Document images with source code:
• • • • • • •

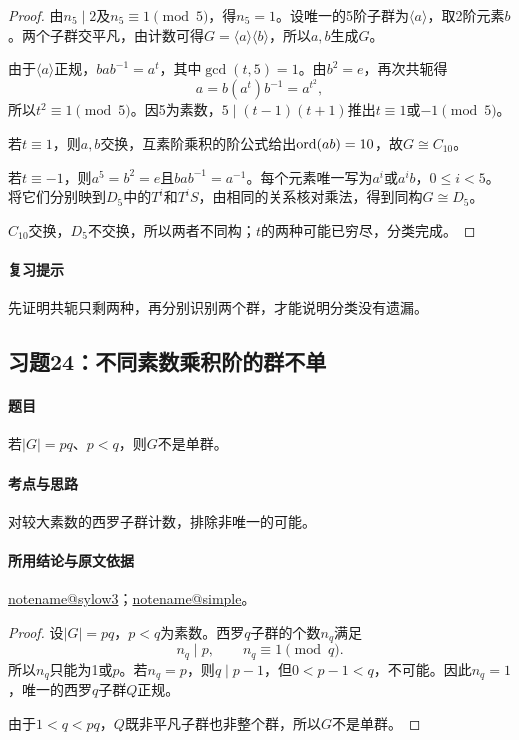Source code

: \documentclass[UTF8,a4paper,11pt,fontset=windows]{ctexart}
\makeatletter
\newcommand{\noteref}[1]{\hyperref[note:#1]{\csname notename@#1\endcsname}}
\newcommand{\exref}[2]{\hyperref[ex:#1:#2]{第#1章习题#2}}
\makeatother
\begin{document}
\begin{proof}
由$n_5\mid2$及$n_5\equiv1\pmod5$，得$n_5=1$。设唯一的5阶子群为$\langle a\rangle$，取2阶元素$b$。两个子群交平凡，由计数可得$G=\langle a\rangle\langle b\rangle$，所以$a,b$生成$G$。

由于$\langle a\rangle$正规，$bab^{-1}=a^t$，其中$\gcd(t,5)=1$。由$b^2=e$，再次共轭得
\[
a=b(a^t)b^{-1}=a^{t^2},
\]
所以$t^2\equiv1\pmod5$。因5为素数，$5\mid(t-1)(t+1)$推出$t\equiv1$或$-1\pmod5$。

若$t\equiv1$，则$a,b$交换，互素阶乘积的阶公式给出$\operatorname{ord}(ab)=10$，故$G\cong C_{10}$。

若$t\equiv-1$，则$a^5=b^2=e$且$bab^{-1}=a^{-1}$。每个元素唯一写为$a^i$或$a^ib$，$0\leq i<5$。将它们分别映到$D_5$中的$T^i$和$T^iS$，由相同的关系核对乘法，得到同构$G\cong D_5$。

$C_{10}$交换，$D_5$不交换，所以两者不同构；$t$的两种可能已穷尽，分类完成。
\end{proof}

\paragraph{复习提示}
先证明共轭只剩两种，再分别识别两个群，才能说明分类没有遗漏。


\subsection{习题24：\texorpdfstring{不同素数乘积阶的群不单}{不同素数乘积阶的群不单}}
\label{ex:2:24}

\paragraph{题目}
若$|G|=pq$、$p<q$，则$G$不是单群。

\paragraph{考点与思路}
对较大素数的西罗子群计数，排除非唯一的可能。

\paragraph{所用结论与原文依据}
\noteref{sylow3}；\noteref{simple}。


\begin{proof}
设$|G|=pq$，$p<q$为素数。西罗$q$子群的个数$n_q$满足
\[
n_q\mid p,\qquad n_q\equiv1\pmod q.
\]
所以$n_q$只能为1或$p$。若$n_q=p$，则$q\mid p-1$，但$0<p-1<q$，不可能。因此$n_q=1$，唯一的西罗$q$子群$Q$正规。

由于$1<q<pq$，$Q$既非平凡子群也非整个群，所以$G$不是单群。
\end{proof}
\end{document}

• • • • • • •

AIM OF THE EXERCISE>
Please print every record exactly as written, without the pictures.

WRITTEN RESPONSE>
Source code

: \documentclass[UTF8,a4paper,11pt,fontset=windows]{ctexart}
\makeatletter
\newcommand{\noteref}[1]{\hyperref[note:#1]{\csname notename@#1\endcsname}}
\newcommand{\exref}[2]{\hyperref[ex:#1:#2]{第#1章习题#2}}
\makeatother
\begin{document}
\begin{proof}
由$n_5\mid2$及$n_5\equiv1\pmod5$，得$n_5=1$。设唯一的5阶子群为$\langle a\rangle$，取2阶元素$b$。两个子群交平凡，由计数可得$G=\langle a\rangle\langle b\rangle$，所以$a,b$生成$G$。

由于$\langle a\rangle$正规，$bab^{-1}=a^t$，其中$\gcd(t,5)=1$。由$b^2=e$，再次共轭得
\[
a=b(a^t)b^{-1}=a^{t^2},
\]
所以$t^2\equiv1\pmod5$。因5为素数，$5\mid(t-1)(t+1)$推出$t\equiv1$或$-1\pmod5$。

若$t\equiv1$，则$a,b$交换，互素阶乘积的阶公式给出$\operatorname{ord}(ab)=10$，故$G\cong C_{10}$。

若$t\equiv-1$，则$a^5=b^2=e$且$bab^{-1}=a^{-1}$。每个元素唯一写为$a^i$或$a^ib$，$0\leq i<5$。将它们分别映到$D_5$中的$T^i$和$T^iS$，由相同的关系核对乘法，得到同构$G\cong D_5$。

$C_{10}$交换，$D_5$不交换，所以两者不同构；$t$的两种可能已穷尽，分类完成。
\end{proof}

\paragraph{复习提示}
先证明共轭只剩两种，再分别识别两个群，才能说明分类没有遗漏。


\subsection{习题24：\texorpdfstring{不同素数乘积阶的群不单}{不同素数乘积阶的群不单}}
\label{ex:2:24}

\paragraph{题目}
若$|G|=pq$、$p<q$，则$G$不是单群。

\paragraph{考点与思路}
对较大素数的西罗子群计数，排除非唯一的可能。

\paragraph{所用结论与原文依据}
\noteref{sylow3}；\noteref{simple}。


\begin{proof}
设$|G|=pq$，$p<q$为素数。西罗$q$子群的个数$n_q$满足
\[
n_q\mid p,\qquad n_q\equiv1\pmod q.
\]
所以$n_q$只能为1或$p$。若$n_q=p$，则$q\mid p-1$，但$0<p-1<q$，不可能。因此$n_q=1$，唯一的西罗$q$子群$Q$正规。

由于$1<q<pq$，$Q$既非平凡子群也非整个群，所以$G$不是单群。
\end{proof}
\end{document}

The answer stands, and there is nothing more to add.